2)      L’article 5, paragraphe 1, sous c), l’article 7, paragraphe 1, et l’article 8, paragraphe 3, du règlement no 261/2004 doivent être interprétés en ce sens qu’un vol dérouté qui atterrit à un aéroport distinct de l’aéroport initialement prévu mais qui dessert la même ville, agglomération ou région n’est pas susceptible de conférer au passager un droit à une indemnisation au titre d’une annulation de vol. Toutefois, le passager d’un vol dérouté vers un aéroport de substitution desservant la même ville, agglomération ou région que l’aéroport initialement prévu dispose en principe d’un droit à une indemnisation en vertu de ce règlement lorsqu’il atteint sa destination finale trois heures ou plus après l’heure d’arrivée initialement prévue par le transporteur aérien effectif.

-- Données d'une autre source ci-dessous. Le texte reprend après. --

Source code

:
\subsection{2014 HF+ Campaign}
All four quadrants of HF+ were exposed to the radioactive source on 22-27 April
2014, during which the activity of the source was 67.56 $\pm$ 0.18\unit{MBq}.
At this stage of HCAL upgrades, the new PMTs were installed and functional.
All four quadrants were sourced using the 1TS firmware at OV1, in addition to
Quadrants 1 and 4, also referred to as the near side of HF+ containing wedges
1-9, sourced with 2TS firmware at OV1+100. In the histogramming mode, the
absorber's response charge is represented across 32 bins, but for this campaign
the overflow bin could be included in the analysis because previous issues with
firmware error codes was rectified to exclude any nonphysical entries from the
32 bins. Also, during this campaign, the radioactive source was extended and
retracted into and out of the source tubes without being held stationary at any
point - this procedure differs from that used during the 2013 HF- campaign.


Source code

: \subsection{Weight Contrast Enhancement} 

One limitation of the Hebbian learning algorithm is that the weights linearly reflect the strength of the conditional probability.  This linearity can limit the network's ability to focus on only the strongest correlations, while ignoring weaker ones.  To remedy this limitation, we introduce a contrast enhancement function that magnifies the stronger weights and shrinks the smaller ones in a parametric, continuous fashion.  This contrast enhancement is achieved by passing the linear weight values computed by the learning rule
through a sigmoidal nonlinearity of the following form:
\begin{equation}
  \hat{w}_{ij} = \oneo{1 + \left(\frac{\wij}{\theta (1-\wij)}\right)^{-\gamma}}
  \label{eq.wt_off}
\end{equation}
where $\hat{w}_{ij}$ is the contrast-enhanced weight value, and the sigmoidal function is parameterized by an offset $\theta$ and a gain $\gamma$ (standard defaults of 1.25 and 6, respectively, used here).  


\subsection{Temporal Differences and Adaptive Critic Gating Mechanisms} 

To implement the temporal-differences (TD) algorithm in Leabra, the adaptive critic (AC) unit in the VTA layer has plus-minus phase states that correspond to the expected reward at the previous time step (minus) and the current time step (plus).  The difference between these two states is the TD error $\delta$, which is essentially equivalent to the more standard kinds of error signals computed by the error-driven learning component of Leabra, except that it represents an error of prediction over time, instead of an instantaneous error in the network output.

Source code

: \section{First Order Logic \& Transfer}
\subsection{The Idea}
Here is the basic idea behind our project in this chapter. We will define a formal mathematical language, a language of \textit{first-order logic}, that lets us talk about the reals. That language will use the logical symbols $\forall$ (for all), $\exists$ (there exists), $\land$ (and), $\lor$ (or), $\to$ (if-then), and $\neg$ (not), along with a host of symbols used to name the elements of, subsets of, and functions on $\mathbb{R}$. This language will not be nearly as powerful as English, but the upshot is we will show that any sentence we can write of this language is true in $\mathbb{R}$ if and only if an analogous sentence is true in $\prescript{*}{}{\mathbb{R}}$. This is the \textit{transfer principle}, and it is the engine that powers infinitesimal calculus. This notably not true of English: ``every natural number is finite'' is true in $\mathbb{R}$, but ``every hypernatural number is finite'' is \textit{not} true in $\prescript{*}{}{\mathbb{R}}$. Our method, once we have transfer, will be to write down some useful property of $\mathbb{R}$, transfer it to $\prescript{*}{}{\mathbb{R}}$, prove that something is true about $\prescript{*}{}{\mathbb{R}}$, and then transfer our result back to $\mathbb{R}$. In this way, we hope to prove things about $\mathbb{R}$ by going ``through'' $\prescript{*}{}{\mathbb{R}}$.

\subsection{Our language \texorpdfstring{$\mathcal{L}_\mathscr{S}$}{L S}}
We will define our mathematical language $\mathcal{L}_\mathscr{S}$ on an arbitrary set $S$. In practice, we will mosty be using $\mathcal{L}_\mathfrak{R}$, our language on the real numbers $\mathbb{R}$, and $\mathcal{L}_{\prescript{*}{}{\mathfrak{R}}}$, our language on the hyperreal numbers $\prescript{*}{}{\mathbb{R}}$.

3)      Les articles 5 et 7 ainsi que l’article 8, paragraphe 3, du règlement no 261/2004 doivent être interprétés en ce sens que, aux fins de déterminer l’ampleur du retard subi à l’arrivée par un passager d’un vol dérouté qui a atterri à un aéroport distinct de celui initialement prévu mais qui dessert la même ville, agglomération ou région, il y a lieu de prendre pour référence l’heure à laquelle le passager parvient effectivement, à l’issue de son transfert, à l’aéroport initialement prévu ou, le cas échéant, à une autre destination proche convenue avec le transporteur aérien effectif.

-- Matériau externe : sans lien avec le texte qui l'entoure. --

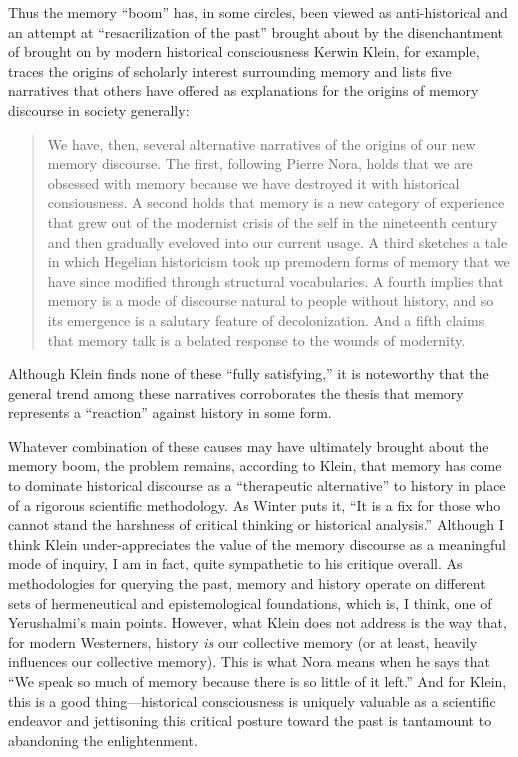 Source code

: Thus the memory ``boom'' has, in some circles, been viewed as
anti-historical and an attempt at ``resacrilization of the past''
brought about by the disenchantment of brought on by modern historical
consciousness\autocite[282]{winter2006} Kerwin Klein, for example,
traces the origins of scholarly interest surrounding memory and lists
five narratives that others have offered as explanations for the origins
of memory discourse in society generally:

\begin{quote}
We have, then, several alternative narratives of the origins of our new
memory discourse. The first, following Pierre Nora, holds that we are
obsessed with memory because we have destroyed it with historical
consiousness. A second holds that memory is a new category of experience
that grew out of the modernist crisis of the self in the nineteenth
century and then gradually eveloved into our current usage. A third
sketches a tale in which Hegelian historicism took up premodern forms of
memory that we have since modified through structural vocabularies. A
fourth implies that memory is a mode of discourse natural to people
without history, and so its emergence is a salutary feature of
decolonization. And a fifth claims that memory talk is a belated
response to the wounds of modernity.\autocite[134]{klein_klein2011}
\end{quote}

Although Klein finds none of these ``fully satisfying,'' it is
noteworthy that the general trend among these narratives corroborates
the thesis that memory represents a ``reaction'' against history in some
form.

Whatever combination of these causes may have ultimately brought about
the memory boom, the problem remains, according to Klein, that memory
has come to dominate historical discourse as a ``therapeutic
alternative'' to history in place of a rigorous scientific
methodology.\autocite[137]{klein2011} As Winter puts it, ``It is a fix
for those who cannot stand the harshness of critical thinking or
historical analysis.''\autocite[283 (summarizing Klein)]{winter2006}
Although I think Klein under-appreciates the value of the memory
discourse as a meaningful mode of inquiry, I am in fact, quite
sympathetic to his critique overall. As methodologies for querying the
past, memory and history operate on different sets of hermeneutical and
epistemological foundations, which is, I think, one of Yerushalmi's main
points. However, what Klein does not address is the way that, for modern
Westerners, history \emph{is} our collective memory (or at least,
heavily influences our collective memory). This is what Nora means when
he says that ``We speak so much of memory because there is so little of
it left.''\autocite[7]{nora_representations1989} And for Klein, this is
a good thing---historical consciousness is uniquely valuable as a
scientific endeavor and jettisoning this critical posture toward the
past is tantamount to abandoning the enlightenment.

4)      L’article 5, paragraphe 3, du règlement no 261/2004 doit être interprété en ce sens que, en vue de s’exonérer de son obligation d’indemnisation des passagers en cas de retard important d’un vol à l’arrivée, un transporteur aérien effectif peut se prévaloir d’une circonstance extraordinaire ayant affecté non pas ledit vol retardé mais un vol précédent opéré par lui-même au moyen du même aéronef dans le cadre de l’avant-avant-dernière rotation de cet aéronef, à la condition qu’il existe un lien de causalité directe entre la survenance de cette circonstance et le retard important du vol ultérieur à l’arrivée, ce qu’il appartient à la juridiction de renvoi d’apprécier, en tenant notamment compte du mode d’exploitation de l’aéronef en cause par le transporteur aérien effectif concerné.

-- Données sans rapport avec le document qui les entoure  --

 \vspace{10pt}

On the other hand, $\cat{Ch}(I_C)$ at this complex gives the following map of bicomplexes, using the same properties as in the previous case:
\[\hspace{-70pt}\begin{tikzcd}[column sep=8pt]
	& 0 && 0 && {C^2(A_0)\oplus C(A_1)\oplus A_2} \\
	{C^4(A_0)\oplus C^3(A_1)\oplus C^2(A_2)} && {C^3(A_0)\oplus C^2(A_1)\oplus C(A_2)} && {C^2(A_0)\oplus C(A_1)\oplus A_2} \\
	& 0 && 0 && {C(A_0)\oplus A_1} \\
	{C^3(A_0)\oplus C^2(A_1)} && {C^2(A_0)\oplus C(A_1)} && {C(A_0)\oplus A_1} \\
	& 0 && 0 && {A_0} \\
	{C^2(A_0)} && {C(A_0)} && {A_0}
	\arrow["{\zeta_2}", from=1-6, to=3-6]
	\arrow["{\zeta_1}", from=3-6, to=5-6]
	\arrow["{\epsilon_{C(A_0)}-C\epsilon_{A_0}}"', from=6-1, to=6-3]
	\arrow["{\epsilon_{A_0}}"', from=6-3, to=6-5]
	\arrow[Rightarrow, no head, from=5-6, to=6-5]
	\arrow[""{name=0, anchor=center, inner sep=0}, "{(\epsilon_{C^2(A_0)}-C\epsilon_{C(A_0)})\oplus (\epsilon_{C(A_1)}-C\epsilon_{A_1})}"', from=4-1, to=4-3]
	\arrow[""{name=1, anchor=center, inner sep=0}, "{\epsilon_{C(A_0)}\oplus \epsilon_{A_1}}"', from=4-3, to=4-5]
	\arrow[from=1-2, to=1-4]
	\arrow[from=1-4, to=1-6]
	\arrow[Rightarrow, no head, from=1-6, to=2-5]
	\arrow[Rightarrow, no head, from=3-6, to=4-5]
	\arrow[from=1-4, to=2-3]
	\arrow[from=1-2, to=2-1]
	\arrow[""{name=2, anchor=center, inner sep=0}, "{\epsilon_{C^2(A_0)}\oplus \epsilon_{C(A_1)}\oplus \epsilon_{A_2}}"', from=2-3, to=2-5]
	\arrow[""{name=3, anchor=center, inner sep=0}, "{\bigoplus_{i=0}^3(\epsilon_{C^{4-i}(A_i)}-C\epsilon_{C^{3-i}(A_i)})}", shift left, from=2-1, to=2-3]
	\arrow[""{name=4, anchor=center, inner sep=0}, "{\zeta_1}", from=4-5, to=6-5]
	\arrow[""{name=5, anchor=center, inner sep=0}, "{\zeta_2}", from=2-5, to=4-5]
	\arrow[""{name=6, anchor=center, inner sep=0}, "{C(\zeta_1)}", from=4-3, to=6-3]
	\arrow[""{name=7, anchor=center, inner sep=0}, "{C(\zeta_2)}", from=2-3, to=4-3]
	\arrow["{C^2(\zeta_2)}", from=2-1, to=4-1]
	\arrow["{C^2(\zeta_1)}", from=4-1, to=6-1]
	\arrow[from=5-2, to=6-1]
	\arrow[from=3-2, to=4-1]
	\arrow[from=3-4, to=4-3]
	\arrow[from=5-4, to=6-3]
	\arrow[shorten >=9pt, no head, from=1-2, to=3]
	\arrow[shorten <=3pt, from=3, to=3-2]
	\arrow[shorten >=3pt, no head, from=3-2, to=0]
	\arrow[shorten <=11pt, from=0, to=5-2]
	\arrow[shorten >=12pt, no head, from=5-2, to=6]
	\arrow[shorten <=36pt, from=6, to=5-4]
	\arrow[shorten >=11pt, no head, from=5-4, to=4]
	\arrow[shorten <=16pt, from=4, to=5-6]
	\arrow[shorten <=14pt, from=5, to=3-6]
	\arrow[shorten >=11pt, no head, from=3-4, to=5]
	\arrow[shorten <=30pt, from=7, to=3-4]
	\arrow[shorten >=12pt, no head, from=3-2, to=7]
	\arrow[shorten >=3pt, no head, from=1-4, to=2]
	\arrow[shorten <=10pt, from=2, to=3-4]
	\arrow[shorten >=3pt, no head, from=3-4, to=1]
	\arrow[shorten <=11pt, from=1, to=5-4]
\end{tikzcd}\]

5)      L’article 8, paragraphe 3, du règlement no 261/2004 doit être interprété en ce sens que, lorsqu’un vol dérouté atterrit à un aéroport distinct de l’aéroport initialement prévu mais qui dessert la même ville, agglomération ou région, le transporteur aérien effectif est tenu de proposer de sa propre initiative au passager la prise en charge des frais de transfert vers l’aéroport de destination initialement prévu ou, le cas échéant, une autre destination proche convenue avec ledit passager.

6)      L’article 8, paragraphe 3, du règlement no 261/2004 doit être interprété en ce sens que la violation par le transporteur aérien effectif de son obligation de prise en charge des frais de transfert d’un passager entre l’aéroport d’arrivée et l’aéroport initialement prévu ou une autre destination convenue avec le passager ne confère pas à ce dernier un droit à indemnisation forfaitaire au titre de l’article 7, paragraphe 1, de ce règlement. En revanche, cette violation fait naître, au profit dudit passager, un droit au remboursement des sommes exposées par celui-ci et qui, au vu des circonstances propres à chaque espèce, s’avèrent nécessaires, appropriées et raisonnables afin de pallier la défaillance du transporteur.

Signatures


*      Langue de procédure : l’allemand.